# Required action:
Copy exactly the lines of the material below that run from the one containing "Time is the" through the one containing "consistent return value.". Copy no other lines.

====== Recorded data

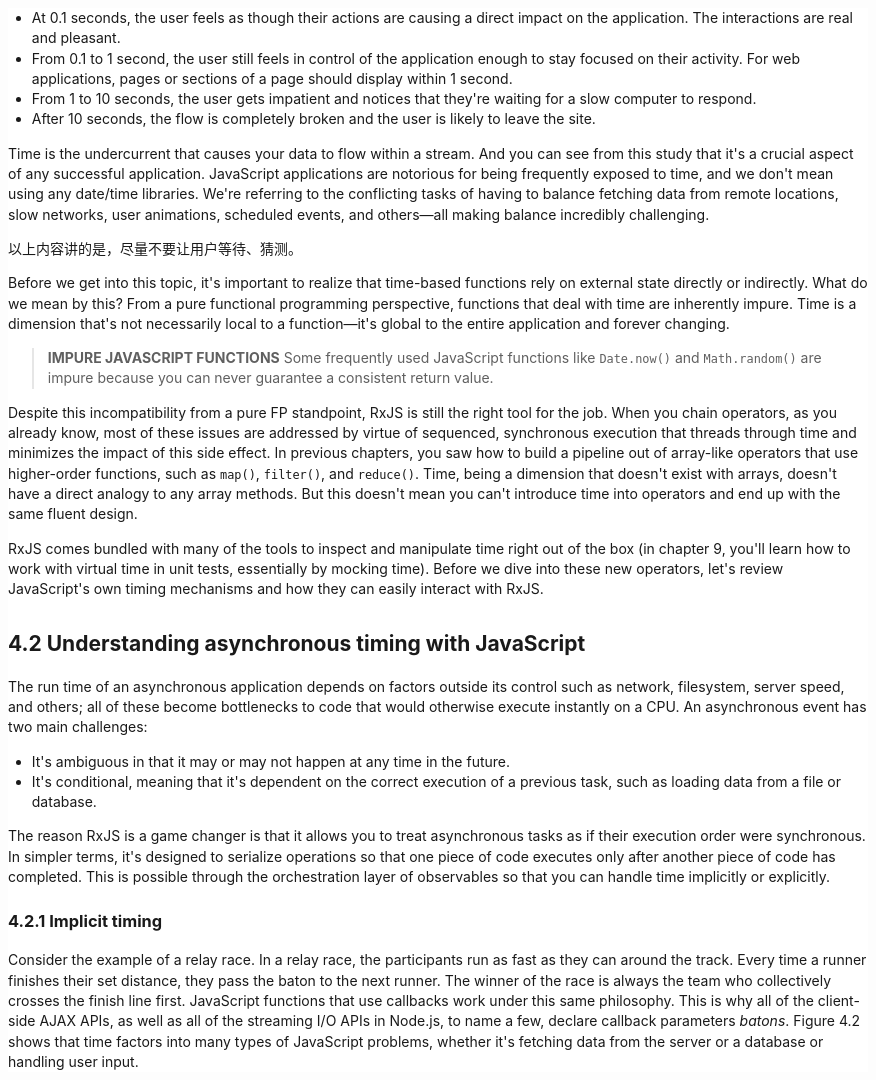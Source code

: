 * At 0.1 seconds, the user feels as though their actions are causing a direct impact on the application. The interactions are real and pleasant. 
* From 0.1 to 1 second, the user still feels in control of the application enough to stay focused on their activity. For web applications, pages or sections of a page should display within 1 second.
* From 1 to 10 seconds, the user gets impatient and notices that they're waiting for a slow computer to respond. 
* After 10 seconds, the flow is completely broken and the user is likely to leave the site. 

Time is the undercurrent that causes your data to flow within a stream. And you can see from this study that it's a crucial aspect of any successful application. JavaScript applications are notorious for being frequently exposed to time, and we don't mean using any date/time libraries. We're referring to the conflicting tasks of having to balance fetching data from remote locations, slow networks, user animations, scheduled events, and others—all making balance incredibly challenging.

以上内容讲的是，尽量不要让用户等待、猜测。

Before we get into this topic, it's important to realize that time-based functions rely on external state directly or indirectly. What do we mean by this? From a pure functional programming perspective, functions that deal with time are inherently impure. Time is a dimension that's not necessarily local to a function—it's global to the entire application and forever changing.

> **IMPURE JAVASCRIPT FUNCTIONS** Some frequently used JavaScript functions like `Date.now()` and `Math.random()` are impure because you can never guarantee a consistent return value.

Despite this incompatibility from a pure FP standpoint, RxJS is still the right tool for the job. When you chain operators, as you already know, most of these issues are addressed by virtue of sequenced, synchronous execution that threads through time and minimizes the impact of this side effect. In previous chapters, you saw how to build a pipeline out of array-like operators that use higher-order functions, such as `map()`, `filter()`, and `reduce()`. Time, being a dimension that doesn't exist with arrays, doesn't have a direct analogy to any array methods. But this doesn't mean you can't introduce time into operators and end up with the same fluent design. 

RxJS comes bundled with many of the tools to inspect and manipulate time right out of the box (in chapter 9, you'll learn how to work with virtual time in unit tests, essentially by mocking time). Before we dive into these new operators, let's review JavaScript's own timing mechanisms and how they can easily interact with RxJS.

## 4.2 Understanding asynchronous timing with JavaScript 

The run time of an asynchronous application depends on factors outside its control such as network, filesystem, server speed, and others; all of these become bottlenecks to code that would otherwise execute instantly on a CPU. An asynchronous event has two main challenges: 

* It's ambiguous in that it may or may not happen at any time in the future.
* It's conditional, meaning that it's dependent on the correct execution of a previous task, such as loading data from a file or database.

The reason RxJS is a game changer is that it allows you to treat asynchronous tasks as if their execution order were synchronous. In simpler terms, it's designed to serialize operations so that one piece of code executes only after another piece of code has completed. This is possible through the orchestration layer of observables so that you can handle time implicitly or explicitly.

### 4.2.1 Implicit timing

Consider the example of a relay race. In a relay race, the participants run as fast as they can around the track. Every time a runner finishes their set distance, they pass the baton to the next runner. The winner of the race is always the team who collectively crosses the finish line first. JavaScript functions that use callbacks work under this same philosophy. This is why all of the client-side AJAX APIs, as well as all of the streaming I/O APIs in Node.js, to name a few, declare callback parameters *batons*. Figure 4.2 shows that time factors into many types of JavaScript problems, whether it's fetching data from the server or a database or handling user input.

============
====== Recorded data

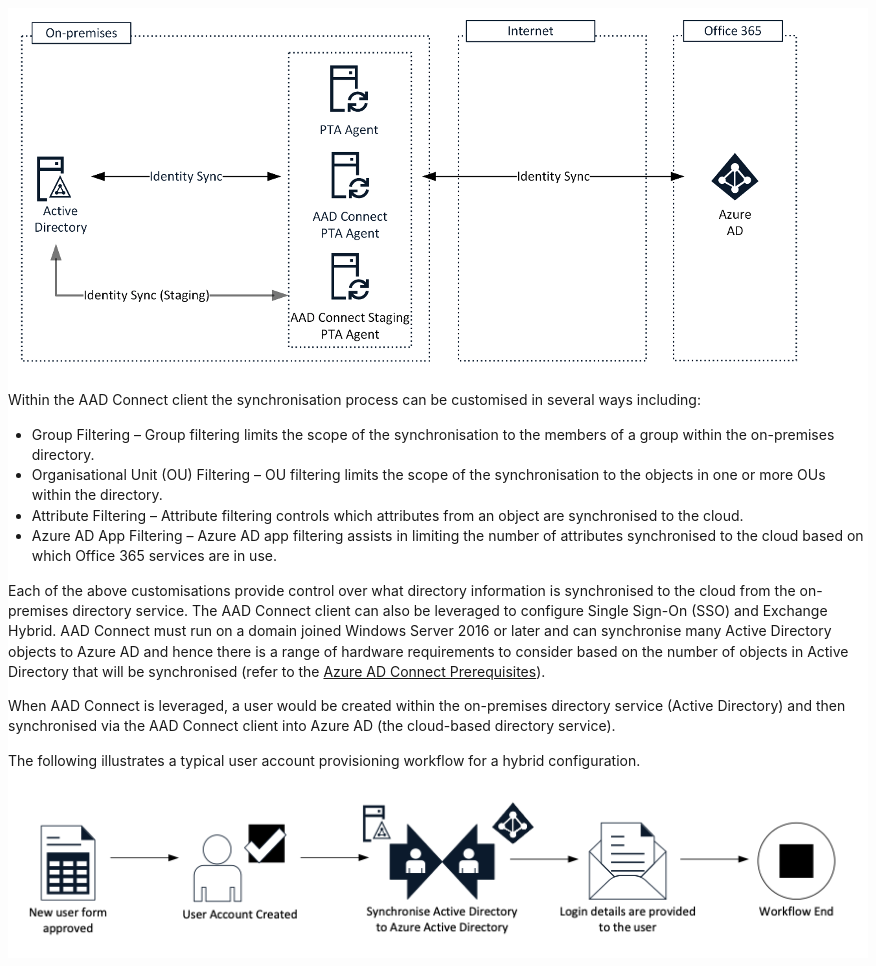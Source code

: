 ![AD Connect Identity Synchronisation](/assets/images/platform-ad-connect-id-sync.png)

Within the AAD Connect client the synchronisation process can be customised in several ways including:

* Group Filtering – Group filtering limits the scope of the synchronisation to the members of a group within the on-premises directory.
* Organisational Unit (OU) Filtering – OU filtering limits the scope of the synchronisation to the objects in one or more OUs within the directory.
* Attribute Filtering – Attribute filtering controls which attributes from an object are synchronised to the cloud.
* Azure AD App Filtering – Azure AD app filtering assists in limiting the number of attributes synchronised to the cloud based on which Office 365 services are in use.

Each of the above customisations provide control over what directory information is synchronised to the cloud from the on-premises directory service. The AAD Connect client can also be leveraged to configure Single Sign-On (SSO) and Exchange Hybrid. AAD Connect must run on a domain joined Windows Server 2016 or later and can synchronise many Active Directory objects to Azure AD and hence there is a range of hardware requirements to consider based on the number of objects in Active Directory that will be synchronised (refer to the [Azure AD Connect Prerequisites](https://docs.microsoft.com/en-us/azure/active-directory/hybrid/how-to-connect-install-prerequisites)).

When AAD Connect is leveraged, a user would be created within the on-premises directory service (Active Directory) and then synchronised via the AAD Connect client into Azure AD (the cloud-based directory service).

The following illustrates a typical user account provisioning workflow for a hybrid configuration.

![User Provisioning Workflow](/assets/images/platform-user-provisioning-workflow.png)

============

# The answer:
Time is the undercurrent that causes your data to flow within a stream. And you can see from this study that it's a crucial aspect of any successful application. JavaScript applications are notorious for being frequently exposed to time, and we don't mean using any date/time libraries. We're referring to the conflicting tasks of having to balance fetching data from remote locations, slow networks, user animations, scheduled events, and others—all making balance incredibly challenging.

以上内容讲的是，尽量不要让用户等待、猜测。

Before we get into this topic, it's important to realize that time-based functions rely on external state directly or indirectly. What do we mean by this? From a pure functional programming perspective, functions that deal with time are inherently impure. Time is a dimension that's not necessarily local to a function—it's global to the entire application and forever changing.

> **IMPURE JAVASCRIPT FUNCTIONS** Some frequently used JavaScript functions like `Date.now()` and `Math.random()` are impure because you can never guarantee a consistent return value.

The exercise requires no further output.